━━━━━ SUPPLIED ENTRIES

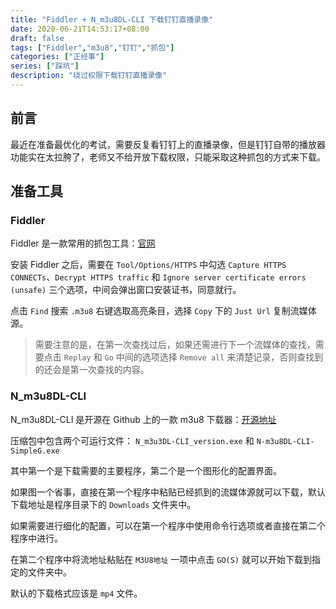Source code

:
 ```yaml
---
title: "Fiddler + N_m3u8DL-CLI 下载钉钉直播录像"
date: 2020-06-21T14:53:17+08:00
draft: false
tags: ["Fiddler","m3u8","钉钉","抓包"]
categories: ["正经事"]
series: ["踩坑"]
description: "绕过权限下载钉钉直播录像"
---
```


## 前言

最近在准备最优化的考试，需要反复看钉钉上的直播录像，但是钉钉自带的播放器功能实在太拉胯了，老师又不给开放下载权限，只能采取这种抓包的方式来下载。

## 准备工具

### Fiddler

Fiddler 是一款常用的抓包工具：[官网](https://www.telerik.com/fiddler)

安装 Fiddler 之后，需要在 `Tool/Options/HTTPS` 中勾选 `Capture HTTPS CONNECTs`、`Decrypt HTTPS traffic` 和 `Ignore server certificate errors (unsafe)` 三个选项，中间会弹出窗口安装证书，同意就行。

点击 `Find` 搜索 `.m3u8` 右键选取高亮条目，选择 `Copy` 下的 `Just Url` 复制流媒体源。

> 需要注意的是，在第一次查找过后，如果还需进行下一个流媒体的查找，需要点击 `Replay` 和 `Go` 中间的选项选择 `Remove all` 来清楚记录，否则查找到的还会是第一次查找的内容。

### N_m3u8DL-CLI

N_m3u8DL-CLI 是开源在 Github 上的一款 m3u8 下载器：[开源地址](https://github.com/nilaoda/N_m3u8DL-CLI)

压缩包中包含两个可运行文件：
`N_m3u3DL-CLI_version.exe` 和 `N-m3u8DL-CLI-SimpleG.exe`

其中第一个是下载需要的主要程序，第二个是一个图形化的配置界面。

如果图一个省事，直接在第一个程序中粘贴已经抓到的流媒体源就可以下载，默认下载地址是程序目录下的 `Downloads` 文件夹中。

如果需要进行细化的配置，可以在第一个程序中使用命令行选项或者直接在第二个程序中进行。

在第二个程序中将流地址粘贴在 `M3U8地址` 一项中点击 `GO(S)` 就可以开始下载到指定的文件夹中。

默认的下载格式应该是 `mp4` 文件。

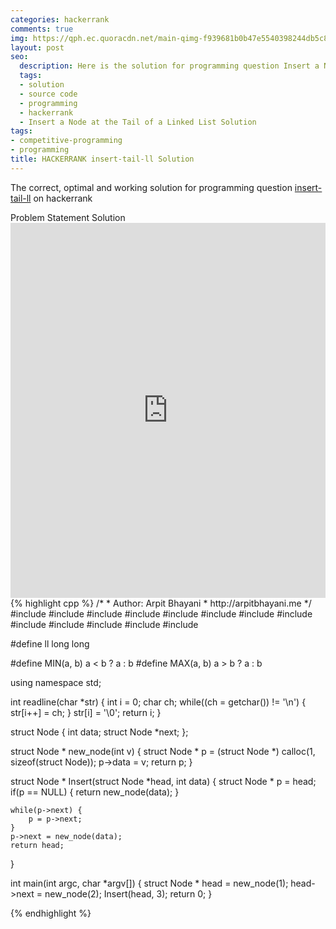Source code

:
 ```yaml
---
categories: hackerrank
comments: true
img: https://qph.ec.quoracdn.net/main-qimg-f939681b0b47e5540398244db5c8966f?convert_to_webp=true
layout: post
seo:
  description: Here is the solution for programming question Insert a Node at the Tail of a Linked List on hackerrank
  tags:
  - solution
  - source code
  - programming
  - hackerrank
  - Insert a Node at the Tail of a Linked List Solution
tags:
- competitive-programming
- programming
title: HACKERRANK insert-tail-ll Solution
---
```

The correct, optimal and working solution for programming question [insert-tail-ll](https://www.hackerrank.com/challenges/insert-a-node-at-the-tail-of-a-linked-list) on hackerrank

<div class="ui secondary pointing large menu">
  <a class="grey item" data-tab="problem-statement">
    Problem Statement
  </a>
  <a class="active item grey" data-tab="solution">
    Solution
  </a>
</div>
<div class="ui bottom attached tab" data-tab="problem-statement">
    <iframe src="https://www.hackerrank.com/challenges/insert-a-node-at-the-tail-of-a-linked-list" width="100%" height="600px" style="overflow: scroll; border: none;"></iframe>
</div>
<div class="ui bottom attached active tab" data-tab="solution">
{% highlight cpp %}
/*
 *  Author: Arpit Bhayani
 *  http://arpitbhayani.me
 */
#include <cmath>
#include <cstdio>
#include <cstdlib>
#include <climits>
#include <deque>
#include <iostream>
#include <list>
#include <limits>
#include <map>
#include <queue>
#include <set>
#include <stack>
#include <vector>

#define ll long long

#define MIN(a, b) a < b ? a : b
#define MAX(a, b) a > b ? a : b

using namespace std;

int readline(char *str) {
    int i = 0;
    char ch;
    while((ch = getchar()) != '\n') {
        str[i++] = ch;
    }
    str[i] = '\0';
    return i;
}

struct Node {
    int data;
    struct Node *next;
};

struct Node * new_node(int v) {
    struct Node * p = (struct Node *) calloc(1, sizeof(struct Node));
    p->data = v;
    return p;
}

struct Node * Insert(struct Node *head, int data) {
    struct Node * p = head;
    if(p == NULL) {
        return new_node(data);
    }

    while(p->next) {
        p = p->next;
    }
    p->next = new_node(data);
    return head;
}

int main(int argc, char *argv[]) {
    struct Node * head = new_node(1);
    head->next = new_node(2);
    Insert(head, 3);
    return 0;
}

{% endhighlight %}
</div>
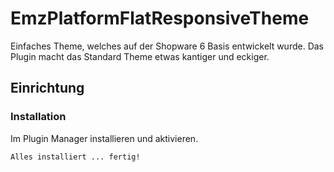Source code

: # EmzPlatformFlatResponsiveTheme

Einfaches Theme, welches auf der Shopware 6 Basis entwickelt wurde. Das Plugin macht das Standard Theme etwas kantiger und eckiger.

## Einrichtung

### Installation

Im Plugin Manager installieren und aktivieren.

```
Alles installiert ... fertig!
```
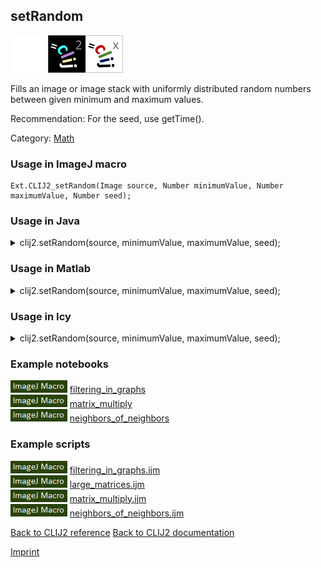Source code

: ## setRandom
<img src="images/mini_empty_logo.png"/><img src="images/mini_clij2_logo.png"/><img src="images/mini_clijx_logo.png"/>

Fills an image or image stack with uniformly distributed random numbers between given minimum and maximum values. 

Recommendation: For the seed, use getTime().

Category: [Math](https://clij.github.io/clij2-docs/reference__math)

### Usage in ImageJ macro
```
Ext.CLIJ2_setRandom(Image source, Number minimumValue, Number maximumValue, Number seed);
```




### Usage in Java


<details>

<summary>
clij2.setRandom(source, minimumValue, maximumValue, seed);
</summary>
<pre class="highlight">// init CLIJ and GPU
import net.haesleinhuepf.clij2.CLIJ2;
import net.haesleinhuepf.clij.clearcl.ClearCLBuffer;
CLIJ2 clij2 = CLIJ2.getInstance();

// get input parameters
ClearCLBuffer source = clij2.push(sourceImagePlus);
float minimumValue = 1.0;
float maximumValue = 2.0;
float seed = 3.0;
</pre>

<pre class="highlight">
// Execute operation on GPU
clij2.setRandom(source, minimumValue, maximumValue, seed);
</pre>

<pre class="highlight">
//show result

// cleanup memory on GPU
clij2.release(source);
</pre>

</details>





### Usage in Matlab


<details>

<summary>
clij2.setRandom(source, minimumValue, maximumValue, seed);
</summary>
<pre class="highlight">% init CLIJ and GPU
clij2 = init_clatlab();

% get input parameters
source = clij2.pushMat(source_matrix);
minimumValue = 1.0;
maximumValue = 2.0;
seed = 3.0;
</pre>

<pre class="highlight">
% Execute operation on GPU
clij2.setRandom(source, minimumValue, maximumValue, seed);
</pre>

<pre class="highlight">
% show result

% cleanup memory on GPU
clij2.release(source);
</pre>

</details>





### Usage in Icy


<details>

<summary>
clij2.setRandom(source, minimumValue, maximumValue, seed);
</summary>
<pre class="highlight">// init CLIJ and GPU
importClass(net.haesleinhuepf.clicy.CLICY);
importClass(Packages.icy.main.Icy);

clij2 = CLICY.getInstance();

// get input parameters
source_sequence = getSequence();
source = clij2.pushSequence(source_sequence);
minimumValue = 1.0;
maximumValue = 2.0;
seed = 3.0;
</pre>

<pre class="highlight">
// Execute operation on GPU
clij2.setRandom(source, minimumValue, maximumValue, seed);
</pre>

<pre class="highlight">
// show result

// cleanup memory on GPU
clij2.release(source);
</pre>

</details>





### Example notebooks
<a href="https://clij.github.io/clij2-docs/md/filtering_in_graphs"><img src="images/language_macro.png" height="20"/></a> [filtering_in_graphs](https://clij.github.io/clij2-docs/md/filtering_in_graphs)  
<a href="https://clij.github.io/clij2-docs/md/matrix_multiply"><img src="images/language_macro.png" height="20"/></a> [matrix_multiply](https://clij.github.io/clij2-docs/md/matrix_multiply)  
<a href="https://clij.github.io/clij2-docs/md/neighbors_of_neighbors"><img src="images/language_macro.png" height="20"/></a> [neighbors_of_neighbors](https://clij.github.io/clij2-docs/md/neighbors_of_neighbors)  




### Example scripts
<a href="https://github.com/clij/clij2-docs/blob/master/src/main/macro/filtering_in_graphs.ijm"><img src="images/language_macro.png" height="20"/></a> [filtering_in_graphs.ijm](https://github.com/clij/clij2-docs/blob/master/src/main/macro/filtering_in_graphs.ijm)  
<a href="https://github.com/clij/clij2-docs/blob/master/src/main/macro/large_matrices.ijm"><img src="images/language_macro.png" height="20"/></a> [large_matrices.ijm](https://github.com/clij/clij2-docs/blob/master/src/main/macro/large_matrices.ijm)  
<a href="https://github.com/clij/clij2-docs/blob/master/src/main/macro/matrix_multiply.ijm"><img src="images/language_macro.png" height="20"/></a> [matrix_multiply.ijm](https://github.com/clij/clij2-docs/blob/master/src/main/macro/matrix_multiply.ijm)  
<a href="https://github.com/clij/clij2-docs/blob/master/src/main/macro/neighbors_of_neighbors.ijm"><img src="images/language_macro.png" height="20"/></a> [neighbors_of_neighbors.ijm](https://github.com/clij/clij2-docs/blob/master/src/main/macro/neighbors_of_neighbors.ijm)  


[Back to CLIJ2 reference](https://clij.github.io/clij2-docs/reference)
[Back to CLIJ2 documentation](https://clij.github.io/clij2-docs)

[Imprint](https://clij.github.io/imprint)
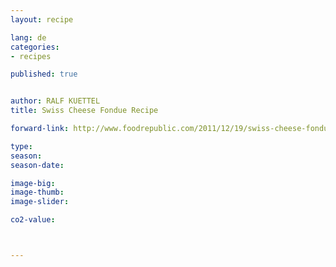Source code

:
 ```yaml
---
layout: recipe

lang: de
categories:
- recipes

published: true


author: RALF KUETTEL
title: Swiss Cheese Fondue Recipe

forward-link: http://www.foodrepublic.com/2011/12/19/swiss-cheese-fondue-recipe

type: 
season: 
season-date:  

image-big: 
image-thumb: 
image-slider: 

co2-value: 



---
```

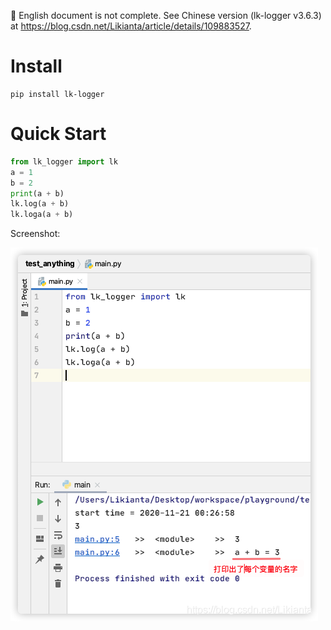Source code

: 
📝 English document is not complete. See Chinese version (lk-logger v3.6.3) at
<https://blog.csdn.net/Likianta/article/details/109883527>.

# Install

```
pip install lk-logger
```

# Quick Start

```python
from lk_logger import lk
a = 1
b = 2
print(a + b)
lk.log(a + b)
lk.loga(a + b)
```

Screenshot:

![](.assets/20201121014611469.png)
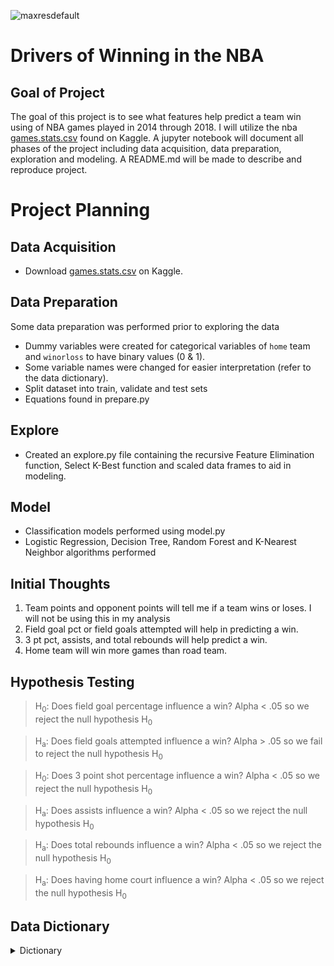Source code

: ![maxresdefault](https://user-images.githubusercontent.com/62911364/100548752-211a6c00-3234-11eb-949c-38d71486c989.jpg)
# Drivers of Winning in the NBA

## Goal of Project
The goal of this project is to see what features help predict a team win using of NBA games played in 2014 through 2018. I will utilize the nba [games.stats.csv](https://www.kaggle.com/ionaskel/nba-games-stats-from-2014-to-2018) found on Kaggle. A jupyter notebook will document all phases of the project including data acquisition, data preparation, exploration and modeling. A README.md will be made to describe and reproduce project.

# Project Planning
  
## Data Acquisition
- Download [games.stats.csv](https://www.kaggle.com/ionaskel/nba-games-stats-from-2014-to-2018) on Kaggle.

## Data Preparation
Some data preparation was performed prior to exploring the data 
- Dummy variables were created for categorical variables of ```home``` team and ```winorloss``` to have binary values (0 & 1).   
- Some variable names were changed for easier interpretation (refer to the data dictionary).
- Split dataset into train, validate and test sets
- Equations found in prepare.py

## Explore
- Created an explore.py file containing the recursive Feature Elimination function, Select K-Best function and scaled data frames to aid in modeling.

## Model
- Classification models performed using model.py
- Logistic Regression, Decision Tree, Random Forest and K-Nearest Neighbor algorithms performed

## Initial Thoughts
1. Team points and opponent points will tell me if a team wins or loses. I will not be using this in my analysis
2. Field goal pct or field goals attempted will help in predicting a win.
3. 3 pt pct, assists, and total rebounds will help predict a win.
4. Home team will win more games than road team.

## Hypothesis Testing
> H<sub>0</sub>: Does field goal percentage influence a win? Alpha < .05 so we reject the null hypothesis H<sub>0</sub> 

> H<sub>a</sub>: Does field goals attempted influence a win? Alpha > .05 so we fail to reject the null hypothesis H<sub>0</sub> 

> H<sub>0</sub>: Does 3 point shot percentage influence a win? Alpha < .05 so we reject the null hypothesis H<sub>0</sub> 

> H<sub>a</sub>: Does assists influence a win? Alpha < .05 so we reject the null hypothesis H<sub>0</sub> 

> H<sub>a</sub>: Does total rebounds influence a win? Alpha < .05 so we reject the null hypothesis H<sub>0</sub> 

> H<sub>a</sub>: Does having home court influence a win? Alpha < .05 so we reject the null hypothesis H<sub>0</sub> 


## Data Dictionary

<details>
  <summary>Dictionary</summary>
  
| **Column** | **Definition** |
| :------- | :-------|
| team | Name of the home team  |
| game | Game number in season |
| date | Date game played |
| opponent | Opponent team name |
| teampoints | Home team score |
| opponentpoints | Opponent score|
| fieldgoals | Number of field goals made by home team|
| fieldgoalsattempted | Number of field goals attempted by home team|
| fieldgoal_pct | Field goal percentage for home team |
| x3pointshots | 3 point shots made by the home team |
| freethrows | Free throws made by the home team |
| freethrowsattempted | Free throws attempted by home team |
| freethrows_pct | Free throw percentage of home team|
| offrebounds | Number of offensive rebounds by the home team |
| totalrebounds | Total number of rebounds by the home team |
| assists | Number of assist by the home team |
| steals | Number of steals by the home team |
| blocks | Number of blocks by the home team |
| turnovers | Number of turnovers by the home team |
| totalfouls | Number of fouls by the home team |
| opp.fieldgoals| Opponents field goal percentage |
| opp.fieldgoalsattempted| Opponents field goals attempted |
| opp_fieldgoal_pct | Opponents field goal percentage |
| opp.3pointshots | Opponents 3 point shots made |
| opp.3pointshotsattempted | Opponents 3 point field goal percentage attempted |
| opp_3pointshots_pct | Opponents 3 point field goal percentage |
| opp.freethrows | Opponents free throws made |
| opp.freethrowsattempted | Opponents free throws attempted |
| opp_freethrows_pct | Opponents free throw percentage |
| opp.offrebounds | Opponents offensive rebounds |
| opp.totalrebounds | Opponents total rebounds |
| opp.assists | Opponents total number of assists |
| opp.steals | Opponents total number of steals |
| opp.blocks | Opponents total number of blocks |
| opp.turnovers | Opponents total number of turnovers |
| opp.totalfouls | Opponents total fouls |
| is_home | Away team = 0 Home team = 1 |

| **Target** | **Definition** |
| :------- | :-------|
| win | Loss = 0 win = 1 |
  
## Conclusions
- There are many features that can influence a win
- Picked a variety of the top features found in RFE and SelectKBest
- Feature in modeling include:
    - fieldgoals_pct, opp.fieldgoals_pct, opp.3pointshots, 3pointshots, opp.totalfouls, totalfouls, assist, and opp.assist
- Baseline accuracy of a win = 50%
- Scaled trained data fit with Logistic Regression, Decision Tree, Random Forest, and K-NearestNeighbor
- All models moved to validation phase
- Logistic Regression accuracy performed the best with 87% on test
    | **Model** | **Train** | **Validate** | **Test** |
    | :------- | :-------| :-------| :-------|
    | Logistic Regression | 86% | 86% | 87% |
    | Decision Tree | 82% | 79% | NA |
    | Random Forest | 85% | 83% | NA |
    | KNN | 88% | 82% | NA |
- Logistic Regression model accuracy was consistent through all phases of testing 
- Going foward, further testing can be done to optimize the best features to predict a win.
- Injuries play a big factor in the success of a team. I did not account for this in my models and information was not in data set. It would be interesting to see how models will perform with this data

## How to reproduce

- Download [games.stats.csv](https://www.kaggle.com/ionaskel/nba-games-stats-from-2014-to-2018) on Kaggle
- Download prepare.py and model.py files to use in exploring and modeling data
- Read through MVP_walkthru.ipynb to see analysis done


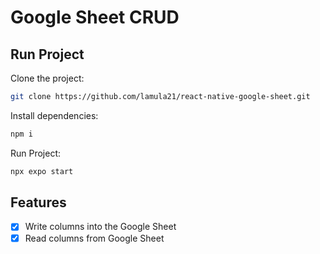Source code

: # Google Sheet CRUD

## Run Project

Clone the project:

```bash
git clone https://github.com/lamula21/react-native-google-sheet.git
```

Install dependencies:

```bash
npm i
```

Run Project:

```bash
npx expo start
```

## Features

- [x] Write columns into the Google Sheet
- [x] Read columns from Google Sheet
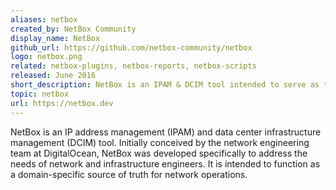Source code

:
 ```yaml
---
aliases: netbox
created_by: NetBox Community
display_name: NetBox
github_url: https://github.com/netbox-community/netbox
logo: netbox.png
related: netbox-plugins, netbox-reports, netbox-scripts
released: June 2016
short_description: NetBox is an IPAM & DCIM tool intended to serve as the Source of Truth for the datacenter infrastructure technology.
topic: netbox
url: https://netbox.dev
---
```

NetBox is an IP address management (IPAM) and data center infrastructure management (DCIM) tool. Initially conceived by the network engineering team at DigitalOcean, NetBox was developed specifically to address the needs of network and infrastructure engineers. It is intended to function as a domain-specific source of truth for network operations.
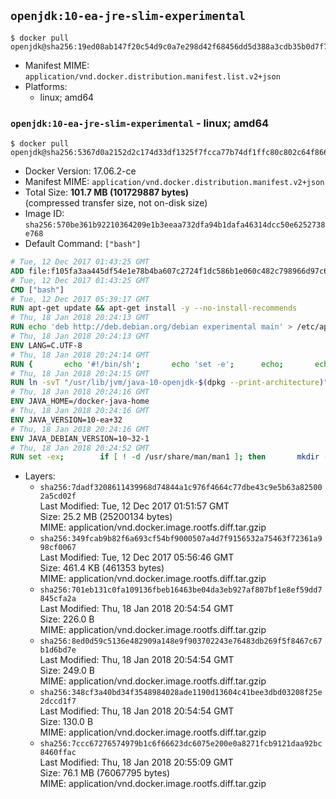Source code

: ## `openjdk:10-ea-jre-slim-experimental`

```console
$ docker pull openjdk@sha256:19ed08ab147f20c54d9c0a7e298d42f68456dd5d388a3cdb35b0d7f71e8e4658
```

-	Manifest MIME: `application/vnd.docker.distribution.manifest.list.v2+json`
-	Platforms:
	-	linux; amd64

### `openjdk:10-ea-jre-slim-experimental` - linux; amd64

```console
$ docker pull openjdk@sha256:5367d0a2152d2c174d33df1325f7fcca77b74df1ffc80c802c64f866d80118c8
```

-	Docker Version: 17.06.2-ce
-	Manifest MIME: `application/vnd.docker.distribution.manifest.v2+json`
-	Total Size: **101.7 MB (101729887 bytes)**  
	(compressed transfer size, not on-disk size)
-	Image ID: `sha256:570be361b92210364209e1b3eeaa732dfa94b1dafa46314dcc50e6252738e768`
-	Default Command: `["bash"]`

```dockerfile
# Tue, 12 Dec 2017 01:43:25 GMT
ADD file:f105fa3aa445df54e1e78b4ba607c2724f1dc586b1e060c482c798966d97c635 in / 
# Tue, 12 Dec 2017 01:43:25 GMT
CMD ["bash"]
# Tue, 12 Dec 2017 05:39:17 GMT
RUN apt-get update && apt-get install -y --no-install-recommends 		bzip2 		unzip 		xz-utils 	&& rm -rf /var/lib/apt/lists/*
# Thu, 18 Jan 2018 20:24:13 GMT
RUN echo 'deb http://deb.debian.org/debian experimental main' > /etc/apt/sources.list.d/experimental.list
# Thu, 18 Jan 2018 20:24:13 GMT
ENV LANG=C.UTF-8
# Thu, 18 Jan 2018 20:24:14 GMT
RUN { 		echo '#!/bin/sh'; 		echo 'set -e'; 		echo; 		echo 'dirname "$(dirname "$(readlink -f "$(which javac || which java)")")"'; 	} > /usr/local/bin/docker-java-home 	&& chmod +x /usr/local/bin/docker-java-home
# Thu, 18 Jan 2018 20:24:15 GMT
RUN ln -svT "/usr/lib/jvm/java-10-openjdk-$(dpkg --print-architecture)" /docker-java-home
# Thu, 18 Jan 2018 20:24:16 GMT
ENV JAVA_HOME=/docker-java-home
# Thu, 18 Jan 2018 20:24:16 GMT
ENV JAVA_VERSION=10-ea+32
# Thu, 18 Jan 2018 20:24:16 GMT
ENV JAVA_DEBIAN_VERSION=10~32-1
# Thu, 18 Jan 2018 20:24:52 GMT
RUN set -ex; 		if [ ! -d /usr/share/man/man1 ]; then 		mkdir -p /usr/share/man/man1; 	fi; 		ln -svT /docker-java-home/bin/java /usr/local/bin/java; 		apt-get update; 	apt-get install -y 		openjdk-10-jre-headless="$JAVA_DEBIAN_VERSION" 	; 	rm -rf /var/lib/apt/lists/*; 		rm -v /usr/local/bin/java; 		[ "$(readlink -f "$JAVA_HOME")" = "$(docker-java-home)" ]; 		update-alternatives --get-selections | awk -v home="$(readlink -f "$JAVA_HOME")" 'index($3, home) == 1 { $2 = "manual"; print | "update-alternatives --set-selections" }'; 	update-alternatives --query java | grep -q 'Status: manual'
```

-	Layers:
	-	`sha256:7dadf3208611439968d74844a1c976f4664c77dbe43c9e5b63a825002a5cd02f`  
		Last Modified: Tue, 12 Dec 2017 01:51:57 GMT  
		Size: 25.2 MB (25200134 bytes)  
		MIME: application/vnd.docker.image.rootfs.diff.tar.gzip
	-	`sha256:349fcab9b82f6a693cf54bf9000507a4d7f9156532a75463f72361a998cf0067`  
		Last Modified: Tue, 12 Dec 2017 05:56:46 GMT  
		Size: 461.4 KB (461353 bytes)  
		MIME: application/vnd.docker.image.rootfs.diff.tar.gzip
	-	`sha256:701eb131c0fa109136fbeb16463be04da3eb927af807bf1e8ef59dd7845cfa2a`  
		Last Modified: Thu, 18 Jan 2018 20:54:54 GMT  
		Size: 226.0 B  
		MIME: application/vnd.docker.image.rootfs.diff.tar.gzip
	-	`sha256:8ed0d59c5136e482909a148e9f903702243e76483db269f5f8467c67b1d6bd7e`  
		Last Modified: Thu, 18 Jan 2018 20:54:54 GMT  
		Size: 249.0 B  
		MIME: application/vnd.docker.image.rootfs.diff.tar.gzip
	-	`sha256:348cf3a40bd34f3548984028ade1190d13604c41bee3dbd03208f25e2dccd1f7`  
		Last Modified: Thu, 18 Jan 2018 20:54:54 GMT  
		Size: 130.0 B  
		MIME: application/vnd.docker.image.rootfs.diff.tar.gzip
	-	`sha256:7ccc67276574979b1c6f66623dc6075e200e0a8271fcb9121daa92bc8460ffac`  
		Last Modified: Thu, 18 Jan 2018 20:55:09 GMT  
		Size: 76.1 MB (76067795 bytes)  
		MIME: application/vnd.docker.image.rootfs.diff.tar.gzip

━━━━━━━━━━

GOAL OF THE EXERCISE
Only the lines above from the line with "- Created an" to the line with "H<sub>a</sub>: Does having", those two lines included, should be reproduced exactly.

ANSWER BOX
- Created an explore.py file containing the recursive Feature Elimination function, Select K-Best function and scaled data frames to aid in modeling.

## Model
- Classification models performed using model.py
- Logistic Regression, Decision Tree, Random Forest and K-Nearest Neighbor algorithms performed

## Initial Thoughts
1. Team points and opponent points will tell me if a team wins or loses. I will not be using this in my analysis
2. Field goal pct or field goals attempted will help in predicting a win.
3. 3 pt pct, assists, and total rebounds will help predict a win.
4. Home team will win more games than road team.

## Hypothesis Testing
> H<sub>0</sub>: Does field goal percentage influence a win? Alpha < .05 so we reject the null hypothesis H<sub>0</sub> 

> H<sub>a</sub>: Does field goals attempted influence a win? Alpha > .05 so we fail to reject the null hypothesis H<sub>0</sub> 

> H<sub>0</sub>: Does 3 point shot percentage influence a win? Alpha < .05 so we reject the null hypothesis H<sub>0</sub> 

> H<sub>a</sub>: Does assists influence a win? Alpha < .05 so we reject the null hypothesis H<sub>0</sub> 

> H<sub>a</sub>: Does total rebounds influence a win? Alpha < .05 so we reject the null hypothesis H<sub>0</sub> 

> H<sub>a</sub>: Does having home court influence a win? Alpha < .05 so we reject the null hypothesis H<sub>0</sub> 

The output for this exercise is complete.